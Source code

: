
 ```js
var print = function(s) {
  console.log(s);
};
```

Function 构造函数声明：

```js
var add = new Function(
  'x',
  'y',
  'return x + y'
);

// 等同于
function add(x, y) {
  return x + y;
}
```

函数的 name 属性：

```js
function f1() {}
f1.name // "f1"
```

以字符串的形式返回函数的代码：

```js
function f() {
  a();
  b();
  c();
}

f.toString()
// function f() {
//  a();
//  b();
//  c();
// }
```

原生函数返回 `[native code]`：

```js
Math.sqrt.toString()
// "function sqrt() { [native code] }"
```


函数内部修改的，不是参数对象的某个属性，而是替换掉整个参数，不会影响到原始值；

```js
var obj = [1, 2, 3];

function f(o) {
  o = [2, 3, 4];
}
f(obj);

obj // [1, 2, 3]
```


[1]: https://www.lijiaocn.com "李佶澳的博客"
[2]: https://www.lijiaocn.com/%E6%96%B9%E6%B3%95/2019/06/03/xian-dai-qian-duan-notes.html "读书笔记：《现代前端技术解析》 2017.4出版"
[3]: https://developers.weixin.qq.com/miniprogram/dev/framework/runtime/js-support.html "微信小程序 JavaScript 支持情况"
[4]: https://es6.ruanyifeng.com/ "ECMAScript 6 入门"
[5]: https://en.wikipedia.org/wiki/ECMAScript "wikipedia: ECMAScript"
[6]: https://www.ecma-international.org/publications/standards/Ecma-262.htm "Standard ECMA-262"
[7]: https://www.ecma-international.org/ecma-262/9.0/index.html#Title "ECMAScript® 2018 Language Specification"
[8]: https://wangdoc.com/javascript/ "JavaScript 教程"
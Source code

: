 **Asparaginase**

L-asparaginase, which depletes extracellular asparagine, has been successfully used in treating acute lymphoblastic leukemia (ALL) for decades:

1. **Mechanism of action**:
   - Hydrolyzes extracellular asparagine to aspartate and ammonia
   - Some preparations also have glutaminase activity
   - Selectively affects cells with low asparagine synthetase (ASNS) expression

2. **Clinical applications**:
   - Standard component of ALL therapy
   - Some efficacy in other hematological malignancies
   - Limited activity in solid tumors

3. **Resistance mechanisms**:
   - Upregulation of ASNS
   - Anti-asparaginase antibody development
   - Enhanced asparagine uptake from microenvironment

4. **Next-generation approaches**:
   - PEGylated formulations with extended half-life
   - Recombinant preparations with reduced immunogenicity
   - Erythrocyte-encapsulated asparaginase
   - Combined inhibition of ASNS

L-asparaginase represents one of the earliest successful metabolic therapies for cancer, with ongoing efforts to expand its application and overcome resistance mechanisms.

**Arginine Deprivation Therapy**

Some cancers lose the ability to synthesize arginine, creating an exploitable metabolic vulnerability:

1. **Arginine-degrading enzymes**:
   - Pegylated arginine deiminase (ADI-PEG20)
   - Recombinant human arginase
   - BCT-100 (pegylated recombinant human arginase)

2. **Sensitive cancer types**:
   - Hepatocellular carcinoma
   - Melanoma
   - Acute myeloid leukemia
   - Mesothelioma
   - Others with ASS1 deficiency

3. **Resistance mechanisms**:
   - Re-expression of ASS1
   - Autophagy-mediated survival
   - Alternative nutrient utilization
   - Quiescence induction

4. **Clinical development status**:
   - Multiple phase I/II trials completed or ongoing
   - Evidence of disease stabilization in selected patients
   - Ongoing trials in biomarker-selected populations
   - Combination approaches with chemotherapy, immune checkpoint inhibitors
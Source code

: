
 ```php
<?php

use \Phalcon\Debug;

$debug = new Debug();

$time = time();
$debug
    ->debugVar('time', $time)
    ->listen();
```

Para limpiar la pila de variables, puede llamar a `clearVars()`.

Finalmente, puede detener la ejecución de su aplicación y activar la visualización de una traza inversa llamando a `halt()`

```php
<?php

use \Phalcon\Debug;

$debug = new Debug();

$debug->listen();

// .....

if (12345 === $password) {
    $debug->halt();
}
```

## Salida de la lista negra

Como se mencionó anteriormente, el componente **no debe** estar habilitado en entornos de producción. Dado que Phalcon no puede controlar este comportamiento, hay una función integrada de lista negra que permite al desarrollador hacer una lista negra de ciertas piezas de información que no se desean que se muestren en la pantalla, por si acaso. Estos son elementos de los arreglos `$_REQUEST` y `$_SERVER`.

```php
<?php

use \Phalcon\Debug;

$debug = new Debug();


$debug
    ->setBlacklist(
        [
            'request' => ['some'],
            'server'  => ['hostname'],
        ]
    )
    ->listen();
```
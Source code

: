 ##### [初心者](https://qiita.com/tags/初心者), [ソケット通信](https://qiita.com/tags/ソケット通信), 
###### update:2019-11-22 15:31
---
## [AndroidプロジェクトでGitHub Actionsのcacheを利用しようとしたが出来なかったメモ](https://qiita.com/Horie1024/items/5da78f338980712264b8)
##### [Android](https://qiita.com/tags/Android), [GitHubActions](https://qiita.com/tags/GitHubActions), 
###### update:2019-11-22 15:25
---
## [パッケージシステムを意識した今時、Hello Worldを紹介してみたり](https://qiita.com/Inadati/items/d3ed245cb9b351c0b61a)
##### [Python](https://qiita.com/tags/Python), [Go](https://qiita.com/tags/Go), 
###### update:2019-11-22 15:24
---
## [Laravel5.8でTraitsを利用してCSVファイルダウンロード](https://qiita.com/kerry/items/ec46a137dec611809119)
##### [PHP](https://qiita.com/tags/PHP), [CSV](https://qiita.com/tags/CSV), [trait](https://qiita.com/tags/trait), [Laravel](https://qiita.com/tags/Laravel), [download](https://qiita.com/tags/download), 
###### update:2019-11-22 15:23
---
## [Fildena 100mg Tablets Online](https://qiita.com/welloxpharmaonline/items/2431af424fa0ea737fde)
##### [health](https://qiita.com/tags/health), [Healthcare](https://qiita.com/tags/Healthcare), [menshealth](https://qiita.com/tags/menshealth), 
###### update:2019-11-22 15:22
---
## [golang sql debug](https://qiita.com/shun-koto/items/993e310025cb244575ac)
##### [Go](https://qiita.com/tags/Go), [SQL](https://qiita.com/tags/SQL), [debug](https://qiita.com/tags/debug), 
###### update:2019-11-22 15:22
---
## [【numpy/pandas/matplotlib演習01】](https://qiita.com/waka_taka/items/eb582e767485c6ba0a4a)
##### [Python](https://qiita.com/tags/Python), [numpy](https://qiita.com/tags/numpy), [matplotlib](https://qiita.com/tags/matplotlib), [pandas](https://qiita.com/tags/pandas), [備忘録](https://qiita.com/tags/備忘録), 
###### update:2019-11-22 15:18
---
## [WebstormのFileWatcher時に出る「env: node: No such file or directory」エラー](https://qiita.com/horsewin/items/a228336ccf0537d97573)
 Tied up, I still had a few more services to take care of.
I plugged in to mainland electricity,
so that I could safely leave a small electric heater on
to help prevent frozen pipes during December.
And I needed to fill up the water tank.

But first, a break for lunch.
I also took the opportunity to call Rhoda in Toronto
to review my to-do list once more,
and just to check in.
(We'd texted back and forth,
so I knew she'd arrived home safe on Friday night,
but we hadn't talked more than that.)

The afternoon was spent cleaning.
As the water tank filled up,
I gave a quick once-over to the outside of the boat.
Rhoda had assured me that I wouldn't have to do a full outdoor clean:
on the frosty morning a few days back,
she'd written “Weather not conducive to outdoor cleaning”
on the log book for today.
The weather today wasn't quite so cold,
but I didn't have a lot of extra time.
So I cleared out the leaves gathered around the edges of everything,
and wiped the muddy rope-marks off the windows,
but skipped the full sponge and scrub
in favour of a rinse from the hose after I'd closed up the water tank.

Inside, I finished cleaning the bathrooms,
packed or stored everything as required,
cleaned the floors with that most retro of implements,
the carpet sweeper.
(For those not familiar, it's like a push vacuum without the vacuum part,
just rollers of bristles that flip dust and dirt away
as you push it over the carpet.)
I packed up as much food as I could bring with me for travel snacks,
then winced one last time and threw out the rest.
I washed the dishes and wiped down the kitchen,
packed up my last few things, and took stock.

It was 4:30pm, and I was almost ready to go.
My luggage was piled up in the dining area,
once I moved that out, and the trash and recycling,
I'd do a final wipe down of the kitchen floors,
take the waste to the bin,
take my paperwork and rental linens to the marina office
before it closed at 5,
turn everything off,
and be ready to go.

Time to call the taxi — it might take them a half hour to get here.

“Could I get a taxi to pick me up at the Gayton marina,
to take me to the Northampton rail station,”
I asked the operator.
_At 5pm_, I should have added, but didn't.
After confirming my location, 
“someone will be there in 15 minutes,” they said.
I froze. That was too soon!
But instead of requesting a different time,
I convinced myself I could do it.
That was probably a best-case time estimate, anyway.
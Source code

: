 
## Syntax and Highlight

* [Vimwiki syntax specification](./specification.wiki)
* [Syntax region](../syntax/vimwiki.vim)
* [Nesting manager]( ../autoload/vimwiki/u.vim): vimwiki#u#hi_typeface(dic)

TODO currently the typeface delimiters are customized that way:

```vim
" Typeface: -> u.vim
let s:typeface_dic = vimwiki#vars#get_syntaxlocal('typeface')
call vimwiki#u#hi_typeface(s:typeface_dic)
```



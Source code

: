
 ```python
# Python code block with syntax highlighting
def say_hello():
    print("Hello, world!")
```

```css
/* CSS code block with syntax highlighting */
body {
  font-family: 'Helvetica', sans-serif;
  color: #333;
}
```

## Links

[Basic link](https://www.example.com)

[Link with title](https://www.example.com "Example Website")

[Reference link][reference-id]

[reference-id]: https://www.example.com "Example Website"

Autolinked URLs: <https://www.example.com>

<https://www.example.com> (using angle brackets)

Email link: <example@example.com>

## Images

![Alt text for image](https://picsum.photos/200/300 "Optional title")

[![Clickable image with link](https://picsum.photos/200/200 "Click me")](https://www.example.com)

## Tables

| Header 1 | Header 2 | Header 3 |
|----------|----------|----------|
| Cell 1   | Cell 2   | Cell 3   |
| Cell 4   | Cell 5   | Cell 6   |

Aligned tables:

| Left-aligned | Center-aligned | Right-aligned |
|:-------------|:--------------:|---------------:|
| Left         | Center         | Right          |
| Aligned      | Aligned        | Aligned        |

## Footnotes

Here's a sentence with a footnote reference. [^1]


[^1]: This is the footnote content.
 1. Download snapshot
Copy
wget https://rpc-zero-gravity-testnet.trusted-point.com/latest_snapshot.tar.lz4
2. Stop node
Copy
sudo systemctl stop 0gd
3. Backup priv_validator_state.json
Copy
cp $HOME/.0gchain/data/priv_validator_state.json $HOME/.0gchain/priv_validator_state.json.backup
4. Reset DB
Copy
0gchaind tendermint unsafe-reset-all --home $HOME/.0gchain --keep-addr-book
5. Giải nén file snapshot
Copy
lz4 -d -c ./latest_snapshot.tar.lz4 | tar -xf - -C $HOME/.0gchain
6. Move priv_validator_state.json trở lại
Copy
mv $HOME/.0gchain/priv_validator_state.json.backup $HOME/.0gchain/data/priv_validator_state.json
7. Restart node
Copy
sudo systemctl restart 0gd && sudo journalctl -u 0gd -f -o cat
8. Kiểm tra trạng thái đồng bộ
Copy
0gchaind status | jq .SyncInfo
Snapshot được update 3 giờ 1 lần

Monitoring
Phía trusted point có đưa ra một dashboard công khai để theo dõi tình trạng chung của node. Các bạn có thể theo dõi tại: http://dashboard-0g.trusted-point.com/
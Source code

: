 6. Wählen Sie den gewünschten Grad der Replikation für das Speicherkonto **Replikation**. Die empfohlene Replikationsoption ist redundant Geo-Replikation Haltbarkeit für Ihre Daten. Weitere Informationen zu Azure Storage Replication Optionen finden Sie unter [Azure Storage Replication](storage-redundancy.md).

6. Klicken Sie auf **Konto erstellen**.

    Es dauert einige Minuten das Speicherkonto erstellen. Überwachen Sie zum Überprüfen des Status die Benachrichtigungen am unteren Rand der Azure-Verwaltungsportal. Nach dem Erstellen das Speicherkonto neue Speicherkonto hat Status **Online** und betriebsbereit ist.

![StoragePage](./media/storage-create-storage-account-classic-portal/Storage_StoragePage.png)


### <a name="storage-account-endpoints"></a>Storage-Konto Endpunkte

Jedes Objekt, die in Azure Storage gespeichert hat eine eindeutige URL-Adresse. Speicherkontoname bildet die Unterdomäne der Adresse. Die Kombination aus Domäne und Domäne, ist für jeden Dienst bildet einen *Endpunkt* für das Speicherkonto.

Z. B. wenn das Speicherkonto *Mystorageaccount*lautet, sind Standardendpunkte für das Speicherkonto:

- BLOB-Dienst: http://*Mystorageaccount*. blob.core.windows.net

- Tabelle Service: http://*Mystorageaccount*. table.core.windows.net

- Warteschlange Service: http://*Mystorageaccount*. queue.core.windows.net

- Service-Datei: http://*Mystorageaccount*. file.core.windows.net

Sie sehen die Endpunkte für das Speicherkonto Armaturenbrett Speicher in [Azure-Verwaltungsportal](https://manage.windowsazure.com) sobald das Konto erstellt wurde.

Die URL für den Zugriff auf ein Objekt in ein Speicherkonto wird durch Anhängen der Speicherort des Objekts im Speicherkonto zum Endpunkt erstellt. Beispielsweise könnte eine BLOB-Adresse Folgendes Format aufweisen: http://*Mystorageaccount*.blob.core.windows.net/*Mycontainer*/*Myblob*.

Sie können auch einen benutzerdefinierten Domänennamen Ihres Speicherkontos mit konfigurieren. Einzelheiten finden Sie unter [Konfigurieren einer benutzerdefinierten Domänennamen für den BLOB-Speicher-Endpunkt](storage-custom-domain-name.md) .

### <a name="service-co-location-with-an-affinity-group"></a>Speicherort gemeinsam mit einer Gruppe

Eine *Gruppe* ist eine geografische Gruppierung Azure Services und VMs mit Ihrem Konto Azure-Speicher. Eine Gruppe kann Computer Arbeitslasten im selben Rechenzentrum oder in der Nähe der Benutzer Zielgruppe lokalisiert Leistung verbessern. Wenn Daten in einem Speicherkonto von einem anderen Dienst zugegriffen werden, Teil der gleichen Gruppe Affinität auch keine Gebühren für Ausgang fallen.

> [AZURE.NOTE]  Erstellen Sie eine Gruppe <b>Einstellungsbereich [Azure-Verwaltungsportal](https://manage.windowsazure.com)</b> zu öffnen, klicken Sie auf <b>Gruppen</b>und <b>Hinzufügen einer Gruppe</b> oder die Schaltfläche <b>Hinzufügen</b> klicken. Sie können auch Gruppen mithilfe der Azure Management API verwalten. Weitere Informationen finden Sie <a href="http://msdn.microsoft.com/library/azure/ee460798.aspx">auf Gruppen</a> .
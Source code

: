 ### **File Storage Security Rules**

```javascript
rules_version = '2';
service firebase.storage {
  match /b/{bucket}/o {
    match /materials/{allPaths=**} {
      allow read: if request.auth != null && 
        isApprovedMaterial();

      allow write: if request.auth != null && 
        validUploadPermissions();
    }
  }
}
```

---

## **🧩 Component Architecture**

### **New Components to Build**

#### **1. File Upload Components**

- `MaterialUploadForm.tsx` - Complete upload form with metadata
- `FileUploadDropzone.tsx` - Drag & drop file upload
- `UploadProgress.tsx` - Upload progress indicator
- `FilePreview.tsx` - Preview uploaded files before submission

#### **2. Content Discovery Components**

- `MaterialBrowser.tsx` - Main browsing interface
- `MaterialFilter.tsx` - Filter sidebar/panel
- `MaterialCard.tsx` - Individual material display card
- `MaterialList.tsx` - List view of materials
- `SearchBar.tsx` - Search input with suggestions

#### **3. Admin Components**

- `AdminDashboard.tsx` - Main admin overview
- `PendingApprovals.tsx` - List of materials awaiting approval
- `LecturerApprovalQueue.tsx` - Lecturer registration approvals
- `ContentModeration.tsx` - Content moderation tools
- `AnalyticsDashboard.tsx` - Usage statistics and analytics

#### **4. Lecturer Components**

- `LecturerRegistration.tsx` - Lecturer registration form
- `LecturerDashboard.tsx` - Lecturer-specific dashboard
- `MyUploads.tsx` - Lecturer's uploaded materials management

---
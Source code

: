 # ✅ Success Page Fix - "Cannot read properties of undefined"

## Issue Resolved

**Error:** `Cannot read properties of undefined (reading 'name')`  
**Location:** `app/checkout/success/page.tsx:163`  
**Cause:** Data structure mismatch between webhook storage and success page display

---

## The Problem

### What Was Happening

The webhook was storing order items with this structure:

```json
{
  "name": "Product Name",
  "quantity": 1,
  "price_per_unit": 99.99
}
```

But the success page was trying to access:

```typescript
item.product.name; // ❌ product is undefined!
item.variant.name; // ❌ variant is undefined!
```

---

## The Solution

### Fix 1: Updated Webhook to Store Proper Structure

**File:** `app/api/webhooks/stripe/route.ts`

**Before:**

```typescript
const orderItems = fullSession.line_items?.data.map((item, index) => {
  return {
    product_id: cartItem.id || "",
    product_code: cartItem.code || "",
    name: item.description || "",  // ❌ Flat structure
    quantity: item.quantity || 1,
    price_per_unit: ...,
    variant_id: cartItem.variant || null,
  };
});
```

* _What needs to be done_
Lines to set down from above: the line with "- Anti-asparaginase antibody development", the line with "## Salida de la lista negra", and every line between, each exactly as written.

* _Completed exercise_
   - Anti-asparaginase antibody development
   - Enhanced asparagine uptake from microenvironment

4. **Next-generation approaches**:
   - PEGylated formulations with extended half-life
   - Recombinant preparations with reduced immunogenicity
   - Erythrocyte-encapsulated asparaginase
   - Combined inhibition of ASNS

L-asparaginase represents one of the earliest successful metabolic therapies for cancer, with ongoing efforts to expand its application and overcome resistance mechanisms.

**Arginine Deprivation Therapy**

Some cancers lose the ability to synthesize arginine, creating an exploitable metabolic vulnerability:

1. **Arginine-degrading enzymes**:
   - Pegylated arginine deiminase (ADI-PEG20)
   - Recombinant human arginase
   - BCT-100 (pegylated recombinant human arginase)

2. **Sensitive cancer types**:
   - Hepatocellular carcinoma
   - Melanoma
   - Acute myeloid leukemia
   - Mesothelioma
   - Others with ASS1 deficiency

3. **Resistance mechanisms**:
   - Re-expression of ASS1
   - Autophagy-mediated survival
   - Alternative nutrient utilization
   - Quiescence induction

4. **Clinical development status**:
   - Multiple phase I/II trials completed or ongoing
   - Evidence of disease stabilization in selected patients
   - Ongoing trials in biomarker-selected populations
   - Combination approaches with chemotherapy, immune checkpoint inhibitors
Source code

:
 ```php
<?php

use \Phalcon\Debug;

$debug = new Debug();

$time = time();
$debug
    ->debugVar('time', $time)
    ->listen();
```

Para limpiar la pila de variables, puede llamar a `clearVars()`.

Finalmente, puede detener la ejecución de su aplicación y activar la visualización de una traza inversa llamando a `halt()`

```php
<?php

use \Phalcon\Debug;

$debug = new Debug();

$debug->listen();

// .....

if (12345 === $password) {
    $debug->halt();
}
```

## Salida de la lista negra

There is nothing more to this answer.